You can expect to hear back from us about the status of your application on February 19, 2024. Please email us at admissions@sfpc.study with any questions you have.

more about what we look for in participants...

How much does it cost to attend?

For 10 classes, it costs $1200 + processing fees, for a one-time payment. We also offer payment plans. Participants can schedule weekly or monthly payments of the same amount. First and last payments must be made before the start and end of class. *Processing fees apply for each payment.

SFPC processes all payments via Withfriends and Stripe. Please email admissions@sfpc.study if these payment options don't work for you.

Upon payment, your space in the class will be reserved. We offer scholarships for those who cannot pay full tuition. Read more about scholarships below.

I can’t pay for SFPC. Can I come at a reduced rate, or for free?

If you can’t pay full tuition, we really still want you to apply. Our application will ask you how much you can pay. We will offer subsidized positions in all of our classes, once each one has enough participants enrolled that we’re able to do so.

We have also started a scholarship fund, and we will be offering additional scholarships as community members redistribute their wealth through SFPC. We direct scholarship funds towards participants who are low-income, Black, Indigenous, racialized, gendered, disabled, Queer, trans, oppressed, historicially excluded and underrepresented.

Right now, tuition is SFPC’s main source of income, and that is a problem. It means that we can only pay teachers, pay for space, and organize programs when participants pay full tuition to attend. Tuition is a huge barrier to entry into the SFPC community, and it disproportionately limits Black participants, indigenous participants, queer and trans participants, and other people who are marginalized, from participating. Scholarships are not a long term solution for us, but in the short and medium term we hope to offer them more while we work towards transforming SFPC’s financial model.

How can I help others to attend SFPC?

For SFPC to be the kind of place the community has always meant it to be, it needs to become a platform for wealth redistribution. If you are a former participant, prospective participant, or friend of the school, and you have the financial privilege to do so, please donate generously. There is enough wealth in this community to make sure no one is ever rejected because of their inability to pay, and becoming that school will make SFPC the impactful, imaginative, transformative center of poetry and justice that we know it can be.

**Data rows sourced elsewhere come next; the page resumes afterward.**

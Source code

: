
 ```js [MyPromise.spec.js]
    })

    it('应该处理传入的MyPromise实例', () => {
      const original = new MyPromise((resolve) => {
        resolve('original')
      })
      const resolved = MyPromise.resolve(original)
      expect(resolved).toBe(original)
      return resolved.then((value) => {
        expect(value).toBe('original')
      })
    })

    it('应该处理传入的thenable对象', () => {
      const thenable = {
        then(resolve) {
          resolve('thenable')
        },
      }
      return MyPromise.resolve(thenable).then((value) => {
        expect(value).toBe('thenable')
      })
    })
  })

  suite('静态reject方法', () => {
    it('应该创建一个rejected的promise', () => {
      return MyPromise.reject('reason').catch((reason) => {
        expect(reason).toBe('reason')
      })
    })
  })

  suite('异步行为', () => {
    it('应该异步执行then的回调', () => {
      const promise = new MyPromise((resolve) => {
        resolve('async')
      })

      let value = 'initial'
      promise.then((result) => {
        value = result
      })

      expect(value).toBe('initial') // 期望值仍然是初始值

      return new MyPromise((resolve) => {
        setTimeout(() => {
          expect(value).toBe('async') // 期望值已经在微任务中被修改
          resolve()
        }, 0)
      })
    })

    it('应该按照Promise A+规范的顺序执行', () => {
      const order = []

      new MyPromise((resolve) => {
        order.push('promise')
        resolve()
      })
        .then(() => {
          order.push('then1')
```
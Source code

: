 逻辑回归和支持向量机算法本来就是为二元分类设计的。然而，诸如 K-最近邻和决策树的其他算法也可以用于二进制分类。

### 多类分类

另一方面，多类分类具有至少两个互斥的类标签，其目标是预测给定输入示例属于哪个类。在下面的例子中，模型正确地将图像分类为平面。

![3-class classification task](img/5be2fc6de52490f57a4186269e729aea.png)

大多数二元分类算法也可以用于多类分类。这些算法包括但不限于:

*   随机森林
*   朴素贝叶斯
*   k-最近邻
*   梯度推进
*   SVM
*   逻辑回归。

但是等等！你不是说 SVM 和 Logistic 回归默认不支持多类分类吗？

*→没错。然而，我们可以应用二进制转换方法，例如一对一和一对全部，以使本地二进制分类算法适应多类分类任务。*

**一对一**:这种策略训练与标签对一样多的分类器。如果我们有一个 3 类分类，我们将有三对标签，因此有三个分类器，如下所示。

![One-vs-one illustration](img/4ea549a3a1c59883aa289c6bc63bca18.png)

What if I can’t go, can I get a refund?

  • Yes, we can give you 100% refund up to 10 days before class starts
  • 50% refund after 10 days, until the first day of the class
  • No refunds can be given after the first day of the class

Interested in more learning opportunities at the School for Poetic Computation? Join our newsletter to stay up to date on future sessions and events, and follow us on Instagram and Twitter. Support our programming through scholarships. Get in touch over email.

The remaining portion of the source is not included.